Z punktu widzenie perfumoholika warto zaznaczyć, że kompozycja jest niemal martwa. Te kwiaty są uwięzione w syntetycznych, kosmetyczno-piżmowych molekułach i nie chcą drgnąć. J’adore Parfum d’Eau nie przedstawia pasjonującej historii. Jest raczej niezmienny i nieruchomy. Sam fakt, że przedstawia jeden akord (w tym wypadku kwiatowo-kosmetyczny) nie byłby problemem, jeśli za tym poszłaby migotliwość i ciekawa gra w ramach sceny. A tutaj wszystko jest ograniczone i dość topornie wykonane, jakby te kwiaty ktoś siekierą rzeźbił.
Same perfumy są subtelne, rześkie, świetliste, syntetyczne, o dominującej nucie balsamu do ciała z dodatkiem kwiatów. Nie mogę powiedzieć, że to kwiaty szlachetne i naturalne, bo tego tu nie czuć (ale nie mówię, że tak nie jest).
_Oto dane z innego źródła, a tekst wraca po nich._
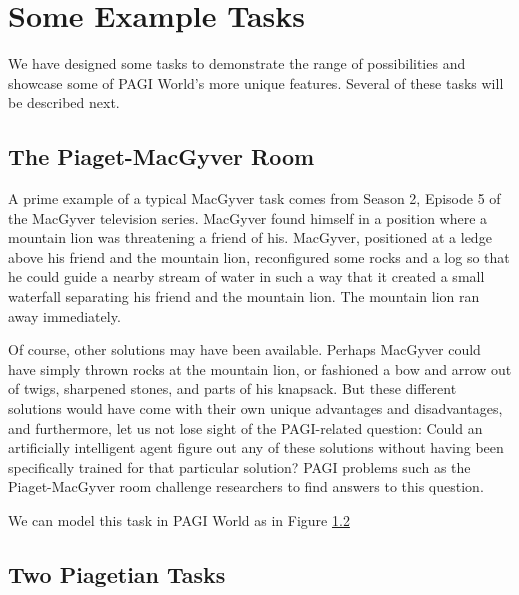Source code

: \section{Some Example Tasks}
\label{sect:example_tasks}

We have designed some tasks to demonstrate the range of possibilities and showcase some of PAGI World's more unique features. Several of these tasks will be described next.

\subsection{The Piaget-MacGyver Room}
\label{sect:macgyver}

A prime example of a typical MacGyver task comes from Season 2, Episode 5 of the MacGyver television series. MacGyver found himself in a position where a mountain lion was threatening a friend of his. MacGyver, positioned at a ledge above his friend and the mountain lion, reconfigured some rocks and a log so that he could guide a nearby stream of water in such a way that it created a small waterfall separating his friend and the mountain lion. The mountain lion ran away immediately.

Of course, other solutions may have been available. Perhaps MacGyver could have simply thrown rocks at the mountain lion, or fashioned a bow and arrow out of twigs, sharpened stones, and parts of his knapsack. But these different solutions would have come with their own unique advantages and disadvantages, and furthermore, let us not lose sight of the PAGI-related question: Could an artificially intelligent agent figure out any of these solutions without having been specifically trained for that particular solution? PAGI problems such as the Piaget-MacGyver room challenge researchers to find answers to this question.

We can model this task in PAGI World as in Figure \ref{} %

\subsection{Two Piagetian Tasks}

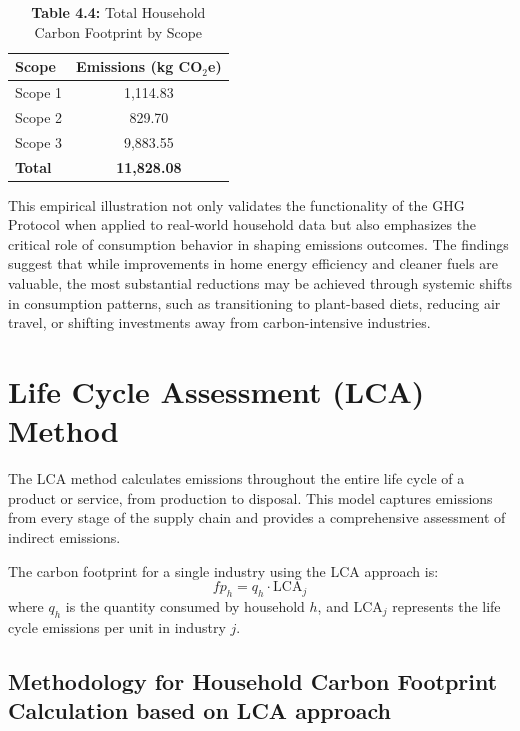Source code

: \documentclass[12pt,a4paper]{article}%
\begin{document}
\begin{table}[h]
\centering
\caption*{\textbf{Table 4.4:} Total Household Carbon Footprint by Scope}
\label{tab:total_emissions}
\begin{tabular}{lc}
\toprule
\textbf{Scope} & \textbf{Emissions (kg CO$_2$e)} \\
\midrule
Scope 1 & 1,114.83 \\
Scope 2 &   829.70 \\
Scope 3 & 9,883.55 \\
\midrule
\textbf{Total} & \textbf{11,828.08} \\
\bottomrule
\end{tabular}
\end{table}


This empirical illustration not only validates the functionality of the GHG Protocol when applied to real-world household data but also emphasizes the critical role of consumption behavior in shaping emissions outcomes. The findings suggest that while improvements in home energy efficiency and cleaner fuels are valuable, the most substantial reductions may be achieved through systemic shifts in consumption patterns, such as transitioning to plant-based diets, reducing air travel, or shifting investments away from carbon-intensive industries.
\section{Life Cycle Assessment (LCA) Method}
The LCA method calculates emissions throughout the entire life cycle of a product or service, from production to disposal. This model captures emissions from every stage of the supply chain and provides a comprehensive assessment of indirect emissions.

The carbon footprint for a single industry using the LCA approach is:
\[
fp_h = q_h \cdot \text{LCA}_j
\]
where \(q_h\) is the quantity consumed by household \(h\), and \(\text{LCA}_j\) represents the life cycle emissions per unit in industry \(j\).


\subsection{Methodology for Household Carbon Footprint Calculation based on LCA approach}
\end{document}

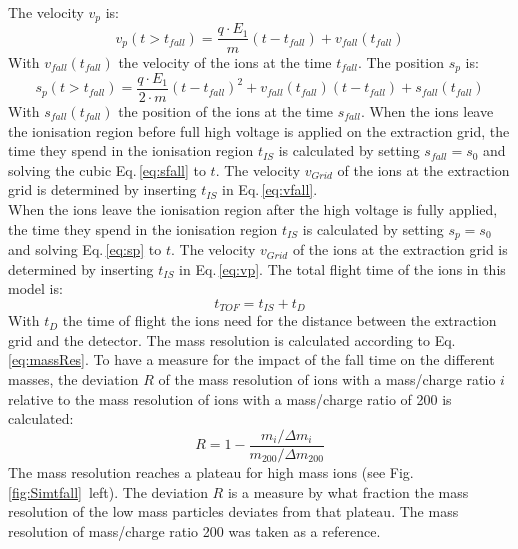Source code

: 	The velocity $v_{p}$ is:
	\begin{equation}
		v_{p}(t > t_{fall}) = \frac{q\cdot E_1}{m}(t-t_{fall}) + v_{fall}(t_{fall})
		\label{eq:vp}
	\end{equation}
	With $v_{fall}(t_{fall})$ the velocity of the ions at the time $t_{fall}$. The position $s_{p}$ is:
	\begin{equation}
		s_{p}(t > t_{fall}) = \frac{q\cdot E_1}{2\cdot m}(t-t_{fall})^2 + v_{fall}(t_{fall})(t-t_{fall}) + s_{fall}(t_{fall})
		\label{eq:sp}
	\end{equation}
	With $s_{fall}(t_{fall})$ the position of the ions at the time $s_{fall}$. When the ions leave the ionisation region before full high voltage is applied on the extraction grid, the time they spend in the ionisation region $t_{IS}$ is calculated by setting $s_{fall}=s_0$ and solving the cubic Eq.\,\eqref{eq:sfall} to $t$. The velocity $v_{Grid}$ of the ions at the extraction grid is determined by inserting $t_{IS}$ in Eq.\,\eqref{eq:vfall}.\\
	When the ions leave the ionisation region after the high voltage is fully applied, the time they spend in the ionisation region $t_{IS}$ is calculated by setting $s_{p}=s_0$ and solving Eq.\,\eqref{eq:sp} to $t$. The velocity $v_{Grid}$ of the ions at the extraction grid is determined by inserting $t_{IS}$ in Eq.\,\eqref{eq:vp}. The total flight time of the ions in this model is:
	\begin{equation}
		t_{TOF} = t_{IS} + t_D
	\end{equation}
	With $t_{D}$ the time of flight the ions need for the distance between the extraction grid and the detector. The mass resolution is calculated according to Eq.\,\eqref{eq:massRes}. To have a measure for the impact of the fall time on the different masses, the deviation $R$ of the mass resolution of ions with a mass/charge ratio $i$ relative to the mass resolution of ions with a mass/charge ratio of 200 is calculated:
	\begin{equation}
		R = 1 - \frac{m_i/\Delta m_i}{m_{200}/\Delta m_{200}}
	\end{equation}
	The mass resolution reaches a plateau for high mass ions (see Fig.\,\ref{fig:Simtfall}~left). The deviation $R$ is a measure by what fraction the mass resolution of the low mass particles deviates from that plateau. The mass resolution of mass/charge ratio 200 was taken as a reference.
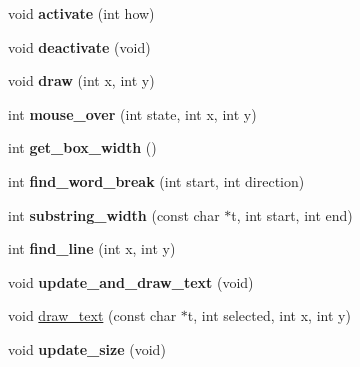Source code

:\begin{DoxyCompactItemize}
\item 
\hypertarget{classGLUI__List_a27aad35685565ffae7182b432dbfb2d6}{void {\bfseries activate} (int how)}\label{classGLUI__List_a27aad35685565ffae7182b432dbfb2d6}

\item 
\hypertarget{classGLUI__List_a862ebf586380a13b1e17bf00ee06cc40}{void {\bfseries deactivate} (void)}\label{classGLUI__List_a862ebf586380a13b1e17bf00ee06cc40}

\item 
\hypertarget{classGLUI__List_a9cecff476afad9849416acaf568d8f1a}{void {\bfseries draw} (int x, int y)}\label{classGLUI__List_a9cecff476afad9849416acaf568d8f1a}

\item 
\hypertarget{classGLUI__List_a9946699ea4a63516620440dc9cb503f5}{int {\bfseries mouse\-\_\-over} (int state, int x, int y)}\label{classGLUI__List_a9946699ea4a63516620440dc9cb503f5}

\item 
\hypertarget{classGLUI__List_a08c3ad15db735454006faa1dcba6f461}{int {\bfseries get\-\_\-box\-\_\-width} ()}\label{classGLUI__List_a08c3ad15db735454006faa1dcba6f461}

\item 
\hypertarget{classGLUI__List_a1ca6f966a881d67dc039c6d6fc0e8f15}{int {\bfseries find\-\_\-word\-\_\-break} (int start, int direction)}\label{classGLUI__List_a1ca6f966a881d67dc039c6d6fc0e8f15}

\item 
\hypertarget{classGLUI__List_a305864cc3614e17a6ef47e5989c8cd21}{int {\bfseries substring\-\_\-width} (const char $\ast$t, int start, int end)}\label{classGLUI__List_a305864cc3614e17a6ef47e5989c8cd21}

\item 
\hypertarget{classGLUI__List_a3315c82b5aef8f476de85ea90d2a8421}{int {\bfseries find\-\_\-line} (int x, int y)}\label{classGLUI__List_a3315c82b5aef8f476de85ea90d2a8421}

\item 
\hypertarget{classGLUI__List_af83459297185924a6ef9c8ce5618f571}{void {\bfseries update\-\_\-and\-\_\-draw\-\_\-text} (void)}\label{classGLUI__List_af83459297185924a6ef9c8ce5618f571}

\item 
void \hyperlink{classGLUI__List_a5ce43d2a245edb348e220f7788f31ab7}{draw\-\_\-text} (const char $\ast$t, int selected, int x, int y)
\item 
\hypertarget{classGLUI__List_ab90ecf239cc0deaf4739d636c986d747}{void {\bfseries update\-\_\-size} (void)}\label{classGLUI__List_ab90ecf239cc0deaf4739d636c986d747}


\end{DoxyCompactItemize}
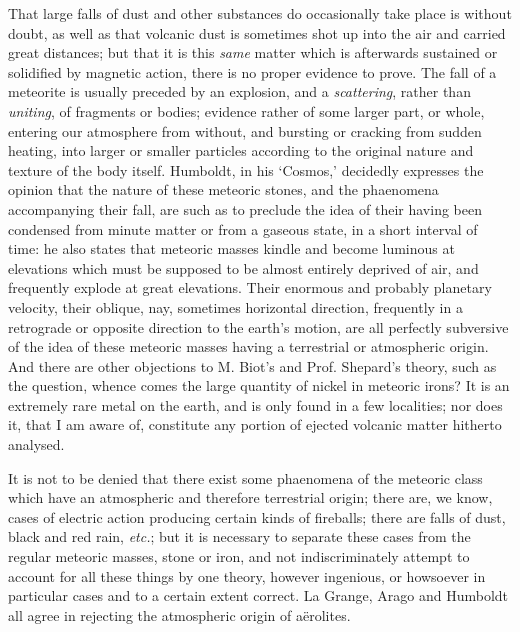 \documentclass[a4paper, 12pt, oneside]{article}
\begin{document}
That large falls of dust and other substances do occasionally take place is without doubt, as well as that volcanic dust is sometimes shot up into the air and carried great distances; but that it is this \emph{same} matter which is afterwards sustained or solidified by magnetic action, there is no proper evidence to prove. The fall of a meteorite is usually preceded by an explosion, and a \emph{scattering}, rather than \emph{uniting}, of fragments or bodies; evidence rather of some larger part, or whole, entering our atmosphere from without, and bursting or cracking from sudden heating, into larger or smaller particles according to the original nature and texture of the body itself. Humboldt, in his `Cosmos,' decidedly expresses the opinion that the nature of these meteoric stones, and the phaenomena accompanying their fall, are such as to preclude the idea of their having been condensed from minute matter or from a gaseous state, in a short interval of time: he also states that meteoric masses kindle and become luminous at elevations which must be supposed to be almost entirely deprived of air, and frequently explode at great elevations. Their enormous and probably planetary velocity, their oblique, nay, sometimes horizontal direction, frequently in a retrograde or opposite direction to the earth's motion, are all perfectly subversive of the idea of these meteoric masses having a terrestrial or atmospheric origin. And there are other objections to M. Biot's and Prof. Shepard's theory, such as the question, whence comes the large quantity of nickel in meteoric irons? It is an extremely rare metal on the earth, and is only found in a few localities; nor does it, that I am aware of, constitute any portion of ejected volcanic matter hitherto analysed.

It is not to be denied that there exist some phaenomena of the meteoric class which have an atmospheric and therefore terrestrial origin; there are, we know, cases of electric action producing certain kinds of fireballs; there are falls of dust, black and red rain, \emph{etc.}; but it is necessary to separate these cases from the regular meteoric masses, stone or iron, and not indiscriminately attempt to account for all these things by one theory, however ingenious, or howsoever in particular cases and to a certain extent correct. La Grange, Arago and Humboldt all agree in rejecting the atmospheric origin of aërolites.
\end{document}
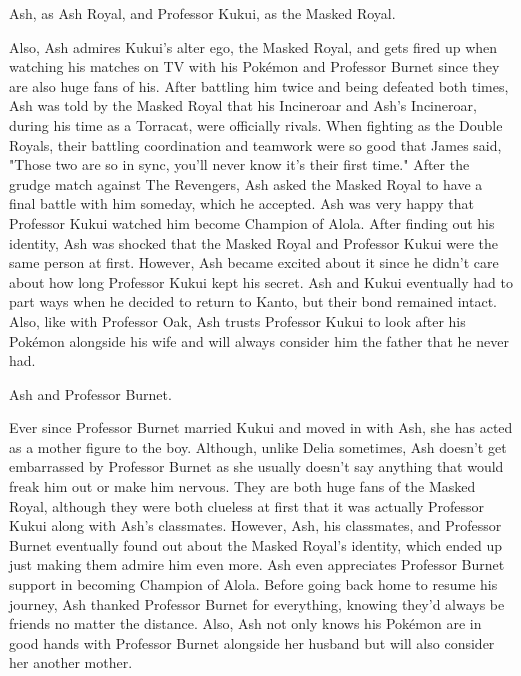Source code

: \documentclass[a4paper,12pt]{article}
\begin{document}
Ash, as Ash Royal, and Professor Kukui, as the Masked Royal.\\ \par \vspace{0.5cm}

Also, Ash admires Kukui's alter ego, the Masked Royal, and gets fired up when watching his matches on TV with his Pokémon and Professor Burnet since they are also huge fans of his. After battling him twice and being defeated both times, Ash was told by the Masked Royal that his Incineroar and Ash's Incineroar, during his time as a Torracat, were officially rivals. When fighting as the Double Royals, their battling coordination and teamwork were so good that James said, "Those two are so in sync, you'll never know it's their first time." After the grudge match against The Revengers, Ash asked the Masked Royal to have a final battle with him someday, which he accepted. Ash was very happy that Professor Kukui watched him become Champion of Alola. After finding out his identity, Ash was shocked that the Masked Royal and Professor Kukui were the same person at first. However, Ash became excited about it since he didn't care about how long Professor Kukui kept his secret. Ash and Kukui eventually had to part ways when he decided to return to Kanto, but their bond remained intact. Also, like with Professor Oak, Ash trusts Professor Kukui to look after his Pokémon alongside his wife and will always consider him the father that he never had.\\ \par \vspace{0.5cm}

Ash and Professor Burnet.\\ \par \vspace{0.5cm}

Ever since Professor Burnet married Kukui and moved in with Ash, she has acted as a mother figure to the boy. Although, unlike Delia sometimes, Ash doesn't get embarrassed by Professor Burnet as she usually doesn't say anything that would freak him out or make him nervous. They are both huge fans of the Masked Royal, although they were both clueless at first that it was actually Professor Kukui along with Ash's classmates. However, Ash, his classmates, and Professor Burnet eventually found out about the Masked Royal's identity, which ended up just making them admire him even more. Ash even appreciates Professor Burnet support in becoming Champion of Alola. Before going back home to resume his journey, Ash thanked Professor Burnet for everything, knowing they'd always be friends no matter the distance. Also, Ash not only knows his Pokémon are in good hands with Professor Burnet alongside her husband but will also consider her another mother.\\ \par \vspace{0.5cm}
\end{document}
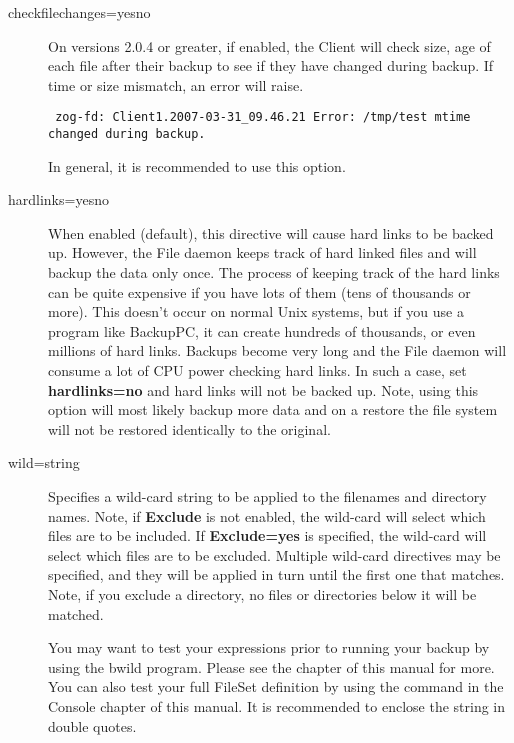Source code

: \begin{description}
\item [checkfilechanges=yes\vb{}no]
   On versions 2.0.4 or greater, 
   if enabled, the Client will check size, age of each file after 
   their backup to see if they have changed during backup. If time 
   or size mismatch, an error will raise.

\begin{verbatim}
 zog-fd: Client1.2007-03-31_09.46.21 Error: /tmp/test mtime changed during backup.
\end{verbatim}

   In general, it is recommended to use this option.

\item [hardlinks=yes\vb{}no]
   When enabled (default), this directive will cause hard links to be 
   backed up. However, the File daemon keeps track of hard linked files and
   will backup the data only once. The process of keeping track of the 
   hard links can be quite expensive if you have lots of them (tens of
   thousands or more). This doesn't occur on normal Unix systems, but if
   you use a program like BackupPC, it can create hundreds of thousands, or
   even millions of hard links. Backups become very long and the File daemon
   will consume a lot of CPU power checking hard links.  In such a case,
   set {\bf hardlinks=no} and hard links will not be backed up.  Note, using
   this option will most likely backup more data and on a restore the file
   system will not be restored identically to the original.

\item [wild=\lt{}string\gt{}]
   Specifies a wild-card string to be applied to the filenames and
   directory names.  Note, if {\bf Exclude} is not enabled, the wild-card
   will select which files are to be included.  If {\bf Exclude=yes} is
   specified, the wild-card will select which files are to be excluded.
   Multiple wild-card directives may be specified, and they will be applied
   in turn until the first one that matches.  Note, if you exclude a
   directory, no files or directories below it will be matched.

   You may want to test your expressions prior to running your
   backup by using the bwild program. Please see the
    chapter of this manual for
   more. You can also test your full FileSet definition by using
   the  command in the Console        
   chapter of this manual.
   It is recommended to enclose the string in double quotes.


\end{description}
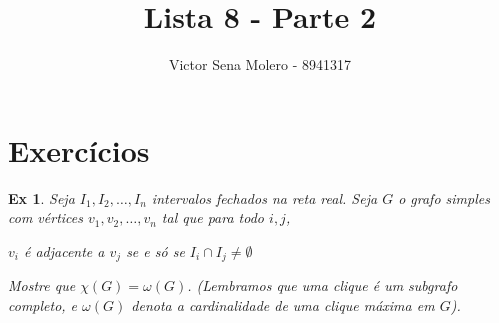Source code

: \documentclass[12pt]{article}
\newcounter{exCounter}
\newtheorem{ex}[exCounter]{Ex}
\begin{document}
 
 
\title{Lista 8 - Parte 2}
\author{Victor Sena Molero - 8941317}
\maketitle

\section{Exercícios}
\begin{ex}
Seja $I_1, I_2, \dots, I_n$ intervalos fechados na reta real. Seja $G$ o grafo simples com vértices $v_1, v_2, \dots, v_n$ tal que para todo $i,j$,

$v_i$ é adjacente a $v_j$ se e só se $I_i \cap I_j \neq \emptyset$

Mostre que $\chi(G) = \omega(G)$. (Lembramos que uma \textit{clique} é um subgrafo completo, e $\omega(G)$ denota a cardinalidade de uma clique máxima em $G$).
\end{ex}
\end{document}
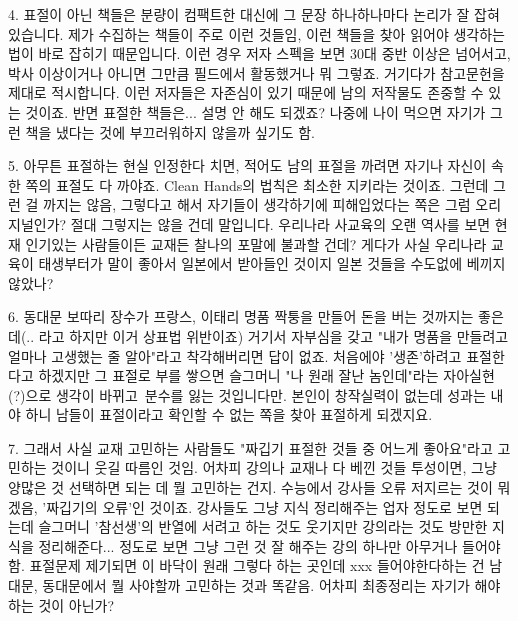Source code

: \item 4. 표절이 아닌 책들은 분량이 컴팩트한 대신에 그 문장 하나하나마다 논리가 잘 잡혀있습니다.
제가 수집하는 책들이 주로 이런 것들임, 이런 책들을 찾아 읽어야 생각하는 법이 바로 잡히기 때문입니다.
이런 경우 저자 스펙을 보면 30대 중반 이상은 넘어서고, 박사 이상이거나 아니면 그만큼 필드에서 활동했거나 뭐 그렇죠.
거기다가 참고문헌을 제대로 적시합니다. 이런 저자들은 자존심이 있기 때문에 남의 저작물도 존중할 수 있는 것이죠.
반면 표절한 책들은... 설명 안 해도 되겠죠? 나중에 나이 먹으면 자기가 그런 책을 냈다는 것에 부끄러워하지 않을까 싶기도 함.
\vspace{5mm}

\item 5. 아무튼 표절하는 현실 인정한다 치면, 적어도 남의 표절을 까려면 자기나 자신이 속한 쪽의 표절도 다 까야죠.
Clean Hands의 법칙은 최소한 지키라는 것이죠. 그런데 그런 걸 까지는 않음,
그렇다고 해서 자기들이 생각하기에 피해입었다는 쪽은 그럼 오리지널인가?
절대 그렇지는 않을 건데 말입니다. 우리나라 사교육의 오랜 역사를 보면 현재 인기있는 사람들이든 교재든 찰나의 포말에 불과할 건데?
게다가 사실 우리나라 교육이 태생부터가 말이 좋아서 일본에서 받아들인 것이지 일본 것들을 수도없에 베끼지 않았나?
\vspace{5mm}

\item 6. 동대문 보따리 장수가 프랑스, 이태리 명품 짝퉁을 만들어 돈을 버는 것까지는 좋은데(.. 라고 하지만 이거 상표법 위반이죠)
거기서 자부심을 갖고 "내가 명품을 만들려고 얼마나 고생했는 줄 알아"라고 착각해버리면 답이 없죠.
처음에야 '생존'하려고 표절한다고 하겠지만 그 표절로 부를 쌓으면
슬그머니 "나 원래 잘난 놈인데"라는 자아실현(?)으로 생각이 바뀌고 분수를 잃는 것입니다만.
본인이 창작실력이 없는데 성과는 내야 하니 남들이 표절이라고 확인할 수 없는 쪽을 찾아 표절하게 되겠지요.
\vspace{5mm}

7. 그래서 사실 교재 고민하는 사람들도 "짜깁기 표절한 것들 중 어느게 좋아요"라고 고민하는 것이니 웃길 따름인 것임.
어차피 강의나 교재나 다 베낀 것들 투성이면, 그냥 양많은 것 선택하면 되는 데 뭘 고민하는 건지.
수능에서 강사들 오류 저지르는 것이 뭐겠음, '짜깁기의 오류'인 것이죠.
강사들도 그냥 지식 정리해주는 업자 정도로 보면 되는데 슬그머니 '참선생'의 반열에 서려고 하는 것도 웃기지만
강의라는 것도 방만한 지식을 정리해준다... 정도로 보면 그냥 그런 것 잘 해주는 강의 하나만 아무거나 들어야 함.
표절문제 제기되면 이 바닥이 원래 그렇다 하는 곳인데 xxx 들어야한다하는 건 남대문, 동대문에서 뭘 사야할까 고민하는 것과 똑같음.
어차피 최종정리는 자기가 해야하는 것이 아닌가?
\vspace{5mm}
Elementem, który zdobywa pewien punkt jest neroli, które niesie wrażenie słońca i pewnych, choć minimalnych, iskierek.
Opinia końcowa o perfumach Dior J’adore Parfum d’Eau
Zapach raczej jako ciekawostka, bo walorów artystycznych tutaj nie znalazłem.
Zastanawia mnie też to, że znowu są to perfumy sygnowane nazwiskiem Francoisa Demachy (podobnie jak Miss Dior Rose Essence), który ponoć już miał odejść ze stanowiska…
Bardzo kibicuję technologii perfum budowanych na bazie wody, ale nie przemawia ona do mnie, jeśli równocześnie wiąże się ze spadkiem jakości zapachu, a tak właśnie dzieje się w tym przypadku.